Length Generalization Bounds for Transformers
This addresses a foundational theoretical problem for machine learning researchers, showing inherent limitations in guaranteeing generalization for transformers, which is incremental on prior partial results.
The paper tackled the open problem of computing length generalization bounds for CRASP, a language class linked to transformers, by proving that computable bounds do not exist for CRASP with two or more layers, but providing a computable exponential bound for positive CRASP and fixed-precision transformers, with optimality shown.

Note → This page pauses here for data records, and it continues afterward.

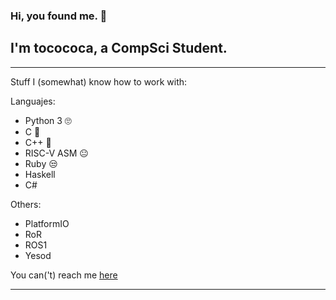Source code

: ### Hi, you found me. 👋
## I'm tocococa, a CompSci Student.
---

Stuff I (somewhat) know how to work with:

Languajes:

 - Python 3 🙄
 - C 💖
 - C++ 🤖 
 - RISC-V ASM 😐
 - Ruby 😒
 - Haskell
 - C#

Others:

 - PlatformIO
 - RoR
 - ROS1
 - Yesod

You can('t) reach me [here](https://tocococa.github.io/)

---


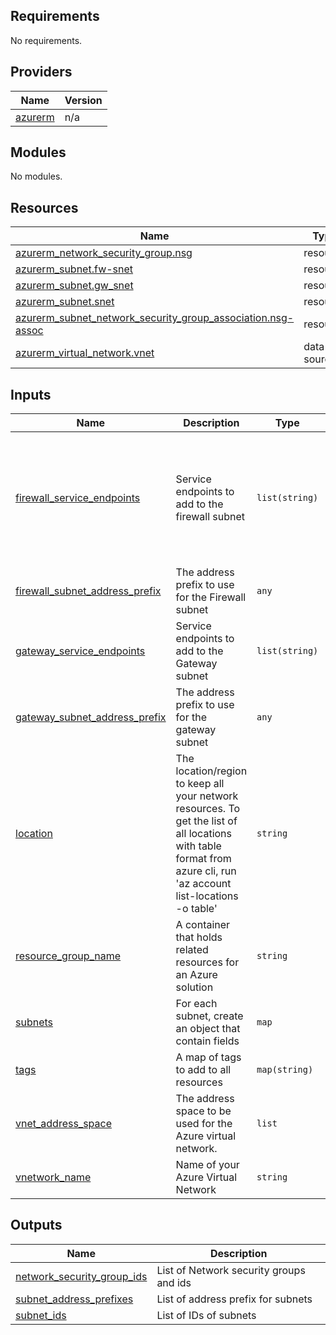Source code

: ## Requirements

No requirements.

## Providers

| Name | Version |
|------|---------|
| <a name="provider_azurerm"></a> [azurerm](#provider\_azurerm) | n/a |

## Modules

No modules.

## Resources

| Name | Type |
|------|------|
| [azurerm_network_security_group.nsg](https://registry.terraform.io/providers/hashicorp/azurerm/latest/docs/resources/network_security_group) | resource |
| [azurerm_subnet.fw-snet](https://registry.terraform.io/providers/hashicorp/azurerm/latest/docs/resources/subnet) | resource |
| [azurerm_subnet.gw_snet](https://registry.terraform.io/providers/hashicorp/azurerm/latest/docs/resources/subnet) | resource |
| [azurerm_subnet.snet](https://registry.terraform.io/providers/hashicorp/azurerm/latest/docs/resources/subnet) | resource |
| [azurerm_subnet_network_security_group_association.nsg-assoc](https://registry.terraform.io/providers/hashicorp/azurerm/latest/docs/resources/subnet_network_security_group_association) | resource |
| [azurerm_virtual_network.vnet](https://registry.terraform.io/providers/hashicorp/azurerm/latest/docs/data-sources/virtual_network) | data source |

## Inputs

| Name | Description | Type | Default | Required |
|------|-------------|------|---------|:--------:|
| <a name="input_firewall_service_endpoints"></a> [firewall\_service\_endpoints](#input\_firewall\_service\_endpoints) | Service endpoints to add to the firewall subnet | `list(string)` | <pre>[<br>  "Microsoft.AzureActiveDirectory",<br>  "Microsoft.AzureCosmosDB",<br>  "Microsoft.EventHub",<br>  "Microsoft.KeyVault",<br>  "Microsoft.ServiceBus",<br>  "Microsoft.Sql",<br>  "Microsoft.Storage"<br>]</pre> | no |
| <a name="input_firewall_subnet_address_prefix"></a> [firewall\_subnet\_address\_prefix](#input\_firewall\_subnet\_address\_prefix) | The address prefix to use for the Firewall subnet | `any` | `null` | no |
| <a name="input_gateway_service_endpoints"></a> [gateway\_service\_endpoints](#input\_gateway\_service\_endpoints) | Service endpoints to add to the Gateway subnet | `list(string)` | `[]` | no |
| <a name="input_gateway_subnet_address_prefix"></a> [gateway\_subnet\_address\_prefix](#input\_gateway\_subnet\_address\_prefix) | The address prefix to use for the gateway subnet | `any` | `null` | no |
| <a name="input_location"></a> [location](#input\_location) | The location/region to keep all your network resources. To get the list of all locations with table format from azure cli, run 'az account list-locations -o table' | `string` | `"uksouth"` | no |
| <a name="input_resource_group_name"></a> [resource\_group\_name](#input\_resource\_group\_name) | A container that holds related resources for an Azure solution | `string` | `"az-platform-demo"` | no |
| <a name="input_subnets"></a> [subnets](#input\_subnets) | For each subnet, create an object that contain fields | `map` | `{}` | no |
| <a name="input_tags"></a> [tags](#input\_tags) | A map of tags to add to all resources | `map(string)` | `{}` | no |
| <a name="input_vnet_address_space"></a> [vnet\_address\_space](#input\_vnet\_address\_space) | The address space to be used for the Azure virtual network. | `list` | <pre>[<br>  "10.239.152.0/23"<br>]</pre> | no |
| <a name="input_vnetwork_name"></a> [vnetwork\_name](#input\_vnetwork\_name) | Name of your Azure Virtual Network | `string` | `"vnet-azure-westeurope-001"` | no |

## Outputs

| Name | Description |
|------|-------------|
| <a name="output_network_security_group_ids"></a> [network\_security\_group\_ids](#output\_network\_security\_group\_ids) | List of Network security groups and ids |
| <a name="output_subnet_address_prefixes"></a> [subnet\_address\_prefixes](#output\_subnet\_address\_prefixes) | List of address prefix for subnets |
| <a name="output_subnet_ids"></a> [subnet\_ids](#output\_subnet\_ids) | List of IDs of subnets |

Length generalization is a key property of a learning algorithm that enables it to make correct predictions on inputs of any length, given finite training data. To provide such a guarantee, one needs to be able to compute a length generalization bound, beyond which the model is guaranteed to generalize. This paper concerns the open problem of the computability of such generalization bounds for CRASP, a class of languages which is closely linked to transformers. A positive partial result was recently shown by Chen et al. for CRASP with only one layer and, under some restrictions, also with two layers. We provide complete answers to the above open problem. Our main result is the non-existence of computable length generalization bounds for CRASP (already with two layers) and hence for transformers. To complement this, we provide a computable bound for the positive fragment of CRASP, which we show equivalent to fixed-precision transformers. For both positive CRASP and fixed-precision transformers, we show that the length complexity is exponential, and prove optimality of the bounds.